Murphy, who is credited with the story idea, plays a corny hero, Prince Akeem, who drifts from his native African nation of Zamunda to America -- specifically, Queens -- in search of a bride with both beauty and brains. He pretends to be a poor African student and gets a job at a fast-food restaurant, where he finds his future princess, wins her, then loses her and then wins her again. They are destined to live happily ever after.
Fortunately, there's more to this movie than all that, although Murphy and company give the impression that this plot line actually might hold an audience's attention for more than a box-full of popcorn. Wrong.
Murphy and co-star Arsenio Hall also play a couple of other roles in this film and it's these off-beat, frantic cameos that lend some quality to the otherwise lifeless material. The prince and his servant, Hall, demand to be taken to an 'ordinary' part of Queens for their search for the bride and happily rent a rat-infested, dingy apartment above a barbershop. The movie is the brightest when it wanders down to the barbershop, also where Murphy and Hall do double and triple time as three randy old men -- two blacks (Murphy and Hall) and a white (Murphy) - who argue and swear at each other and carry on with some of the raunchiest and cheeriest language of the film. They are a delight.

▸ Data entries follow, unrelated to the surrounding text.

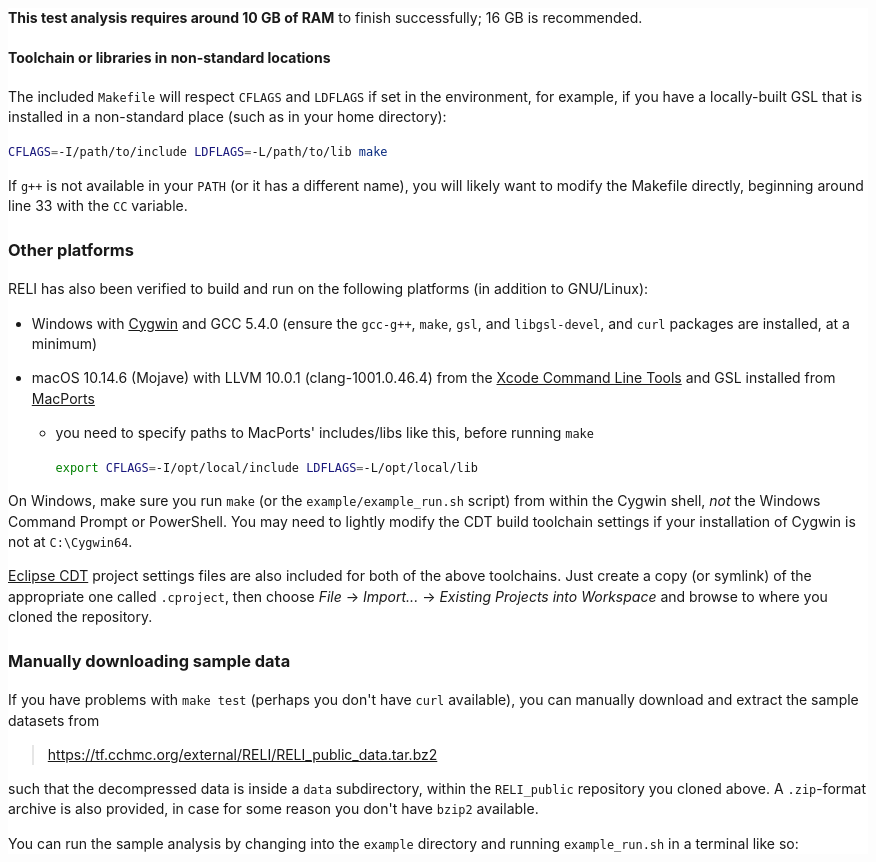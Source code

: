 **This test analysis requires around 10 GB of RAM** to finish successfully; 16 GB
is recommended.

#### Toolchain or libraries in non-standard locations

The included `Makefile` will respect `CFLAGS` and `LDFLAGS` if set in the
environment, for example, if you have a locally-built GSL that is installed in
a non-standard place (such as in your home directory):

```bash
CFLAGS=-I/path/to/include LDFLAGS=-L/path/to/lib make
```

If `g++` is not available in your `PATH` (or it has a different name), you will
likely want to modify the Makefile directly, beginning around line 33 with the
`CC` variable.

### Other platforms

RELI has also been verified to build and run on the following platforms (in
addition to GNU/Linux):

* Windows with [Cygwin][cyg] and GCC 5.4.0 (ensure the `gcc-g++`, `make`,
  `gsl`, and `libgsl-devel`, and `curl` packages are installed, at a minimum)

* macOS 10.14.6 (Mojave) with LLVM 10.0.1 (clang-1001.0.46.4) from the
  [Xcode Command Line Tools][xct] and GSL installed from [MacPorts][mp] 
  * you need to specify paths to MacPorts' includes/libs like this,
    before running `make`

      ```bash
      export CFLAGS=-I/opt/local/include LDFLAGS=-L/opt/local/lib
      ```

On Windows, make sure you run `make` (or the `example/example_run.sh` script)
from within the Cygwin shell, _not_ the Windows Command Prompt or PowerShell.
You may need to lightly modify the CDT build toolchain settings if your
installation of Cygwin is not at `C:\Cygwin64`.

[Eclipse CDT][cdt] project settings files are also included for both of the
above toolchains. Just create a copy (or symlink) of the appropriate one
called `.cproject`, then choose _File_ &rarr; _Import..._ &rarr; _Existing
Projects into Workspace_ and browse to where you cloned the repository.

### Manually downloading sample data

If you have problems with `make test` (perhaps you don't have `curl`
available), you can manually download and extract the sample datasets from

> <https://tf.cchmc.org/external/RELI/RELI_public_data.tar.bz2>

such that the decompressed data is inside a `data` subdirectory, within the
`RELI_public` repository you cloned above. A `.zip`-format archive is also
provided, in case for some reason you don't have `bzip2` available.

You can run the sample analysis by changing into the `example` directory and
running `example_run.sh` in a terminal like so:


[md]: https://help.github.com/categories/writing-on-github/
[gsl]: https://www.gnu.org/software/gsl/
[cwltool]: https://github.com/common-workflow-language/cwltool
[sampledata]: https://tf.cchmc.org/external/RELI/
[docker]: https://www.docker.com/
[dockercli]: https://hub.docker.com/search/?type=edition&offering=community
[dockerinst]: https://docs.docker.com/install/
[dockerimg]: https://hub.docker.com/r/weirauchlab/reli
[wmc]: https://commons.wikimedia.org/wiki/File:Chromosome_18.svg
[fcs]: http://hgdownload.soe.ucsc.edu/admin/exe/linux.x86_64/fetchChromSizes
[fcsusage]: http://hgdownload.soe.ucsc.edu/admin/exe/linux.x86_64/fetchChromSizes
[pubmed]: https://www.ncbi.nlm.nih.gov/pubmed/29662164
[doi]: https://dx.doi.org/10.1038/s41588-018-0102-3
[ghi]: https://github.com/WeirauchLab/RELI/issues
[mp]: https://www.macports.org/
[cdt]: https://www.eclipse.org/cdt/
[cyg]: http://cygwin.org/
[xct]: https://stackoverflow.com/a/32894314
[xiaoting]: mailto:Xiaoting.Chen%20-at-%20cchmc.org?subject=RELI%20feedback&body=(don't%20forget%20to%20change%20%22-at-%22%20to%20%22%40%22%20before%20sending!)
[matt]: mailto:Matthew.Weirauch%20-at-%20cchmc.org?subject=RELI%20feedback&body=(don't%20forget%20to%20change%20%22-at-%22%20to%20%22%40%22%20before%20sending!)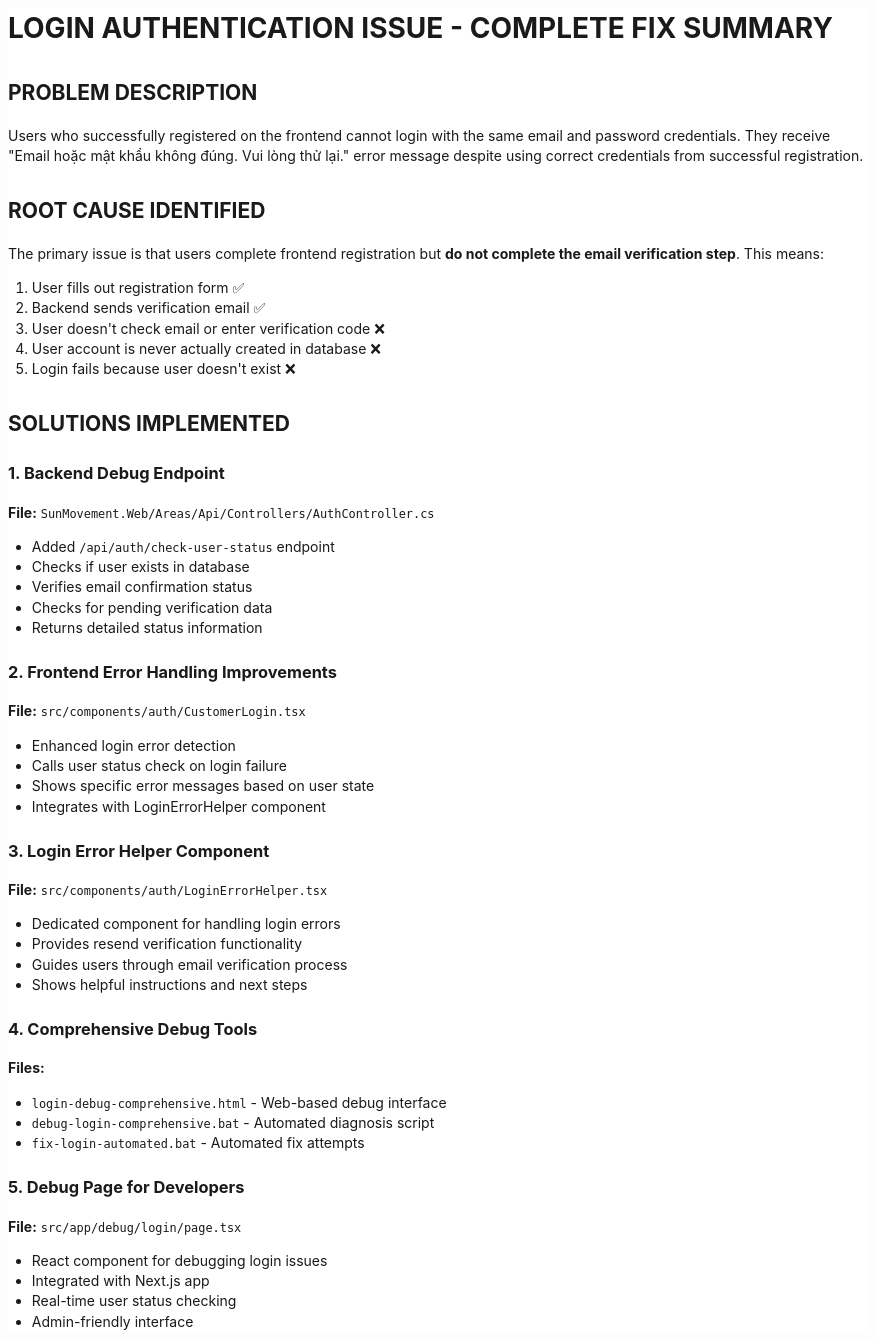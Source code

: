 # LOGIN AUTHENTICATION ISSUE - COMPLETE FIX SUMMARY

## PROBLEM DESCRIPTION
Users who successfully registered on the frontend cannot login with the same email and password credentials. They receive "Email hoặc mật khẩu không đúng. Vui lòng thử lại." error message despite using correct credentials from successful registration.

## ROOT CAUSE IDENTIFIED
The primary issue is that users complete frontend registration but **do not complete the email verification step**. This means:
1. User fills out registration form ✅
2. Backend sends verification email ✅
3. User doesn't check email or enter verification code ❌
4. User account is never actually created in database ❌
5. Login fails because user doesn't exist ❌

## SOLUTIONS IMPLEMENTED

### 1. Backend Debug Endpoint
**File:** `SunMovement.Web/Areas/Api/Controllers/AuthController.cs`
- Added `/api/auth/check-user-status` endpoint
- Checks if user exists in database
- Verifies email confirmation status
- Checks for pending verification data
- Returns detailed status information

### 2. Frontend Error Handling Improvements
**File:** `src/components/auth/CustomerLogin.tsx`
- Enhanced login error detection
- Calls user status check on login failure
- Shows specific error messages based on user state
- Integrates with LoginErrorHelper component

### 3. Login Error Helper Component
**File:** `src/components/auth/LoginErrorHelper.tsx`
- Dedicated component for handling login errors
- Provides resend verification functionality
- Guides users through email verification process
- Shows helpful instructions and next steps

### 4. Comprehensive Debug Tools
**Files:** 
- `login-debug-comprehensive.html` - Web-based debug interface
- `debug-login-comprehensive.bat` - Automated diagnosis script
- `fix-login-automated.bat` - Automated fix attempts

### 5. Debug Page for Developers
**File:** `src/app/debug/login/page.tsx`
- React component for debugging login issues
- Integrated with Next.js app
- Real-time user status checking
- Admin-friendly interface
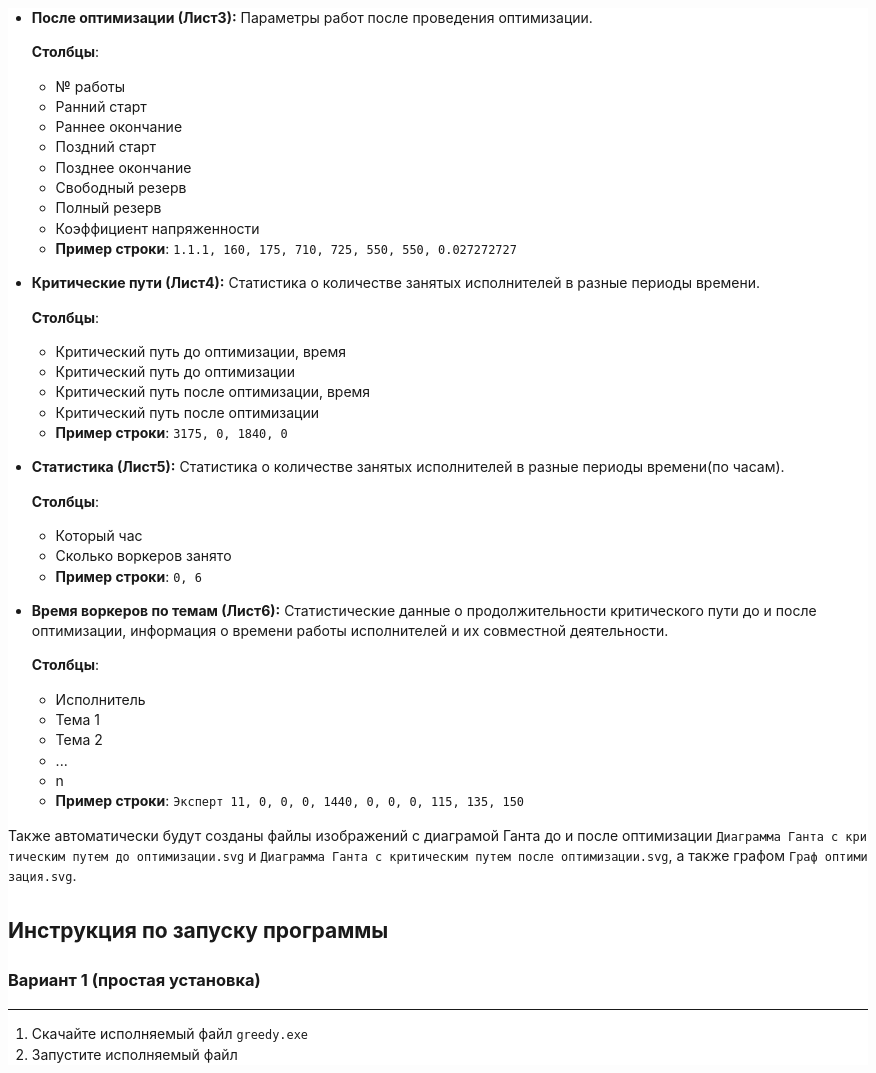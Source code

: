 - **После оптимизации (Лист3):** Параметры работ после проведения оптимизации.

   **Столбцы**:

  - № работы
  - Ранний старт
  - Раннее окончание
  - Поздний старт
  - Позднее окончание
  - Свободный резерв
  - Полный резерв
  - Коэффициент напряженности
  - **Пример строки**: `1.1.1, 160, 175, 710, 725, 550, 550, 0.027272727`

- **Критические пути (Лист4):** Статистика о количестве занятых исполнителей в разные периоды времени.

   **Столбцы**:

  - Критический путь до оптимизации, время
  - Критический путь до оптимизации
  - Критический путь после оптимизации, время
  - Критический путь после оптимизации
  - **Пример строки**: `3175, 0, 1840, 0`

- **Статистика (Лист5):**  Статистика о количестве занятых исполнителей в разные периоды времени(по часам).

   **Столбцы**:
  - Который час
  - Сколько воркеров занято
  - **Пример строки**: `0, 6`

- **Время воркеров по темам (Лист6):** Статистические данные о продолжительности критического пути до и после оптимизации, информация о времени работы исполнителей и их совместной деятельности.

   **Столбцы**:
  - Исполнитель
  - Тема 1
  - Тема 2
  - ...
  - n
  - **Пример строки**: `Эксперт 11, 0, 0, 0, 1440, 0, 0, 0, 115, 135, 150`

Также автоматически будут созданы файлы изображений с диаграмой Ганта до и после оптимизации `Диаграмма Ганта с критическим путем до оптимизации.svg` и `Диаграмма Ганта с критическим путем после оптимизации.svg`, а также графом `Граф оптимизация.svg`.

## Инструкция по запуску программы

### Вариант 1 (простая установка)

---

1. Скачайте исполняемый файл `greedy.exe`
2. Запустите исполняемый файл
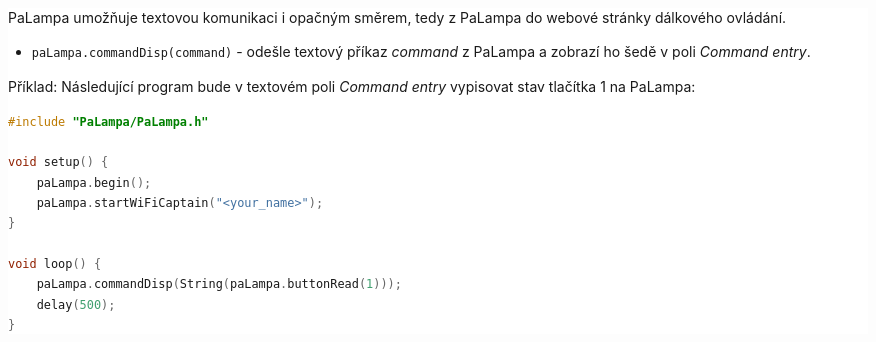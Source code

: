 PaLampa umožňuje textovou komunikaci i opačným směrem, tedy z PaLampa do webové stránky dálkového ovládání.
* `paLampa.commandDisp(command)` - odešle textový příkaz *command* z PaLampa a zobrazí ho šedě v poli *Command entry*.

Příklad: Následující program bude v textovém poli *Command entry* vypisovat stav tlačítka 1 na PaLampa:
```cpp
#include "PaLampa/PaLampa.h"

void setup() {
    paLampa.begin();
    paLampa.startWiFiCaptain("<your_name>");
}

void loop() {
    paLampa.commandDisp(String(paLampa.buttonRead(1)));
    delay(500);
}
```
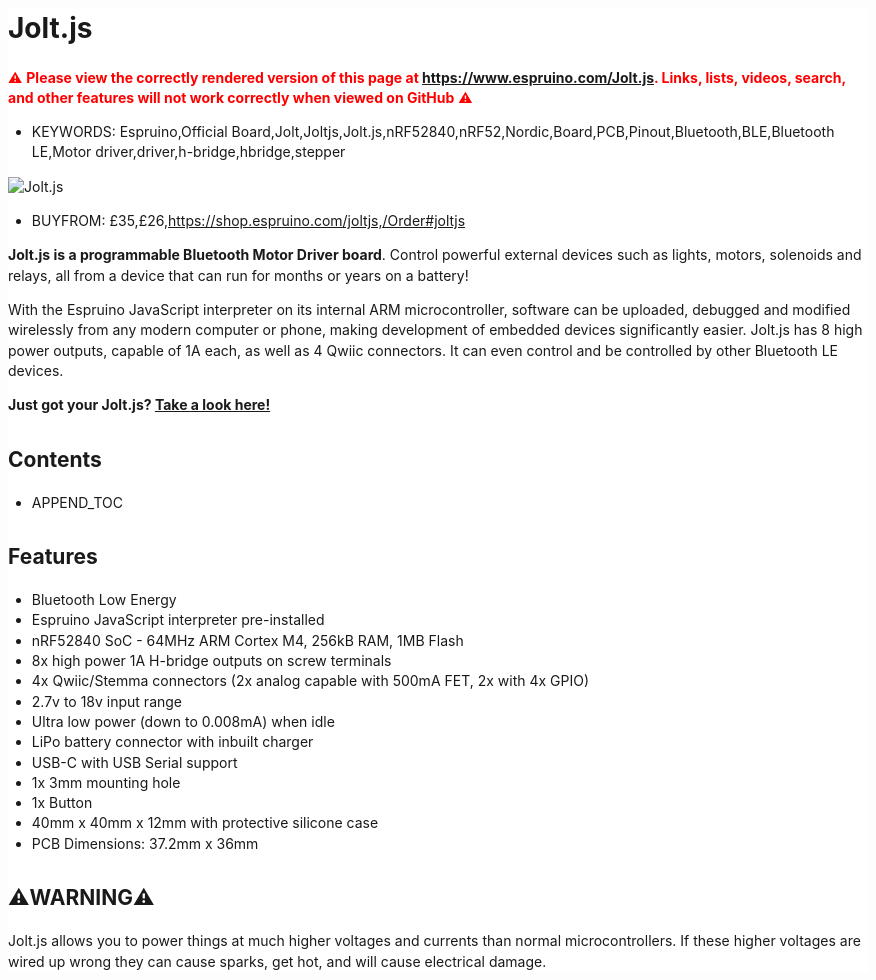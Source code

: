 
Jolt.js
=======

<span style="color:red">:warning: **Please view the correctly rendered version of this page at https://www.espruino.com/Jolt.js. Links, lists, videos, search, and other features will not work correctly when viewed on GitHub** :warning:</span>

* KEYWORDS: Espruino,Official Board,Jolt,Joltjs,Jolt.js,nRF52840,nRF52,Nordic,Board,PCB,Pinout,Bluetooth,BLE,Bluetooth LE,Motor driver,driver,h-bridge,hbridge,stepper

![Jolt.js](Jolt/device.jpg)

* BUYFROM: £35,£26,https://shop.espruino.com/joltjs,/Order#joltjs

**Jolt.js is a programmable Bluetooth Motor Driver board**. Control powerful external devices such as lights, motors, solenoids and relays, all from a device that can run for months or years on a battery!

With the Espruino JavaScript interpreter on its internal ARM microcontroller, software can be uploaded, debugged and modified wirelessly from any modern computer or phone, making development of embedded devices significantly easier. Jolt.js has 8 high power outputs, capable of 1A each, as well as 4 Qwiic connectors. It can even control and be controlled by other Bluetooth LE devices.

**Just got your Jolt.js? [Take a look here!](/Quick+Start+BLE#joltjs)**


Contents
--------

* APPEND_TOC


Features
--------

* Bluetooth Low Energy
* Espruino JavaScript interpreter pre-installed
* nRF52840 SoC - 64MHz ARM Cortex M4, 256kB RAM, 1MB Flash
* 8x high power 1A H-bridge outputs on screw terminals
* 4x Qwiic/Stemma connectors (2x analog capable with 500mA FET, 2x with 4x GPIO)
* 2.7v to 18v input range
* Ultra low power (down to 0.008mA) when idle
* LiPo battery connector with inbuilt charger
* USB-C with USB Serial support
* 1x 3mm mounting hole
* 1x Button
* 40mm x 40mm x 12mm with protective silicone case
* PCB Dimensions: 37.2mm x 36mm


⚠️WARNING⚠️
---------

Jolt.js allows you to power things at much higher voltages and currents than normal microcontrollers.
If these higher voltages are wired up wrong they can cause sparks, get hot, and will cause electrical damage.

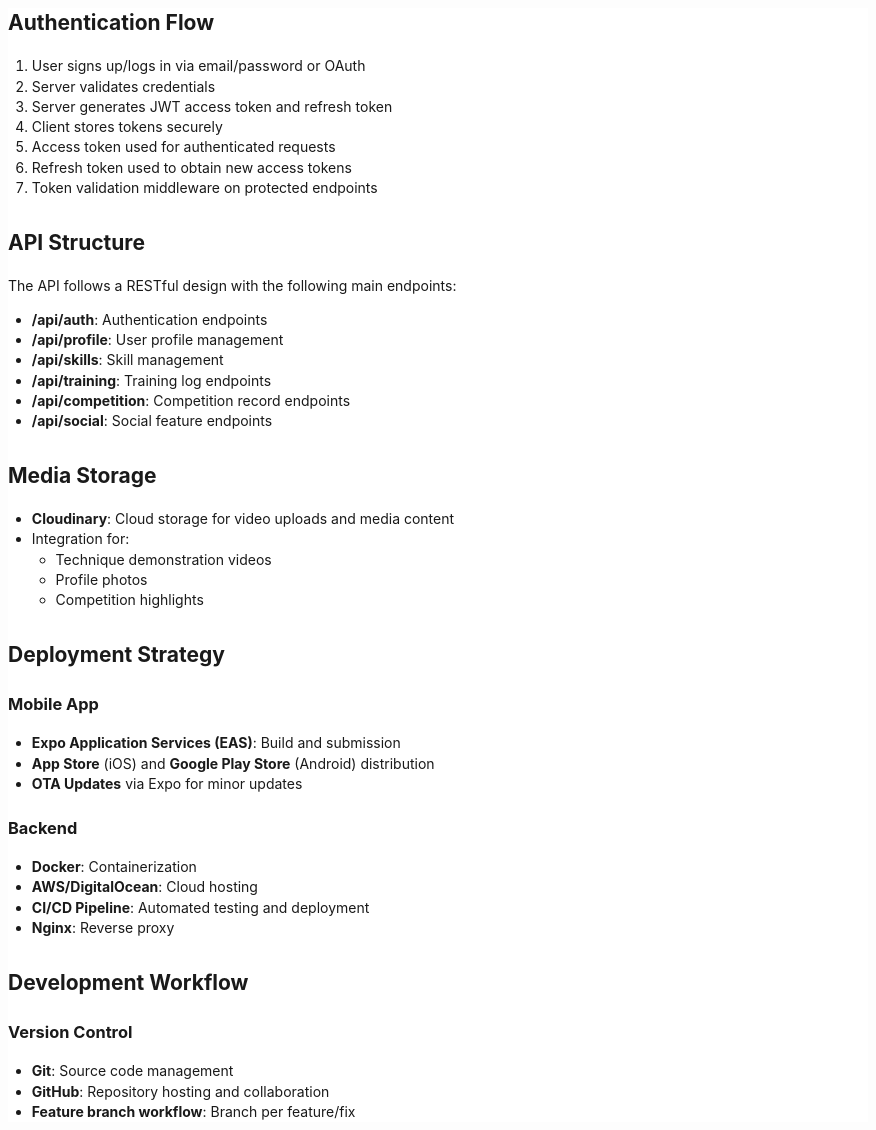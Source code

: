 ## Authentication Flow

1. User signs up/logs in via email/password or OAuth
2. Server validates credentials
3. Server generates JWT access token and refresh token
4. Client stores tokens securely
5. Access token used for authenticated requests
6. Refresh token used to obtain new access tokens
7. Token validation middleware on protected endpoints

## API Structure

The API follows a RESTful design with the following main endpoints:

- **/api/auth**: Authentication endpoints
- **/api/profile**: User profile management
- **/api/skills**: Skill management
- **/api/training**: Training log endpoints
- **/api/competition**: Competition record endpoints
- **/api/social**: Social feature endpoints

## Media Storage

- **Cloudinary**: Cloud storage for video uploads and media content
- Integration for:
  - Technique demonstration videos
  - Profile photos
  - Competition highlights

## Deployment Strategy

### Mobile App
- **Expo Application Services (EAS)**: Build and submission
- **App Store** (iOS) and **Google Play Store** (Android) distribution
- **OTA Updates** via Expo for minor updates

### Backend
- **Docker**: Containerization
- **AWS/DigitalOcean**: Cloud hosting
- **CI/CD Pipeline**: Automated testing and deployment
- **Nginx**: Reverse proxy

## Development Workflow

### Version Control
- **Git**: Source code management
- **GitHub**: Repository hosting and collaboration
- **Feature branch workflow**: Branch per feature/fix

The pair also shine in a short sequence at a 'Black Awareness' pageant, where Murphy plays a bad rock singer -- about as funny a bit as former Saturday Night Live star Bill Murray's corny lounge singer. Hall has some fun in the same sequence as a rock 'n roll minister, with his eye on the ladies and his mind on salvation.
James Earl Jones, like the veteran he is, manages to take the role of the King of Zamunda, a benevolent, but insensitive, dictator, and make him cartoonish and laughable. If only the other actors and actresses had taken their cue from this wily actor, they might have saved the otherwise pretentious story-book premise.
John Amos, a fine actor who helped make the former television series 'Good Times' such a hit, also overplays his character, the father of the prince's bride-to-be and the owner and cagey operator of a McDonald look-alike hamburger restaurant.
What the moviemakers failed to see was that overacting was just what was needed to make 'Coming to America' work. Instead, Murphy in his role as the prince, and Shari Headley as the American target of the prince's attention, seem like their playing a stilted update of an old fairytale. Every stereotype about love, friendship and loyalty are paraded before us in boring detail; no amount of clever circumstances can save that dreary old formula.
Maybe Murphy will give us a movie about the funny old men of that Queens barbershop, and the bad rock singer and salacious old bible thumper -- they seemed to be the real emotional heros of this film.
This movie is rated R. Film contains strong language.